Records from a dataset:
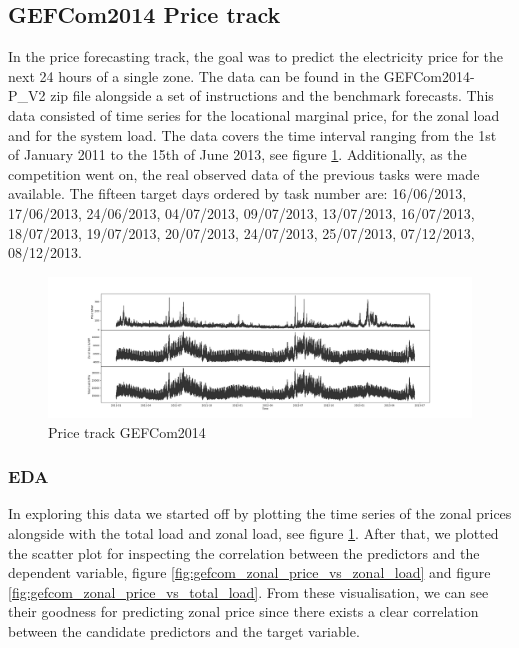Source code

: \subsection{GEFCom2014 Price track}
In the price forecasting track, the goal was to predict the electricity price for the next 24 hours of a single zone. 
The data can be found in the GEFCom2014-P\_V2 zip file alongside a set of instructions and the benchmark forecasts.
This data consisted of time series for the locational marginal price, for the zonal load and for the system load. The data covers the time interval ranging from the 1st of January 2011 to the 15th of June 2013, see figure \ref{fig:price_track_fig1}. 
Additionally, as the competition went on, the real observed data of the previous tasks were made available.
The fifteen target days ordered by task number are: 16/06/2013, 17/06/2013, 24/06/2013, 04/07/2013, 09/07/2013, 13/07/2013, 16/07/2013, 18/07/2013, 19/07/2013, 20/07/2013, 24/07/2013, 25/07/2013, 07/12/2013, 08/12/2013. 
\begin{figure}[!h]
    \includegraphics[width=\textwidth]{images/price_track_fig1.png}
    \caption{Price track GEFCom2014}
    \label{fig:price_track_fig1}
\end{figure}
\subsubsection{EDA}
In exploring this data we started off by plotting the time series of the zonal prices alongside with the total load and zonal load, see figure \ref{fig:price_track_fig1}.
After that, we plotted the scatter plot for inspecting the correlation between the predictors and the dependent variable, figure \ref{fig:gefcom_zonal_price_vs_zonal_load} and figure \ref{fig:gefcom_zonal_price_vs_total_load}. From these visualisation, we can see their goodness for predicting zonal price since there exists a clear correlation between the candidate predictors and the target variable.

◆ WORK ITEM ◆
Report how many lines in the data above contain "alongside", without any other words.

◆ RESULT OF THE EXERCISE ◆
2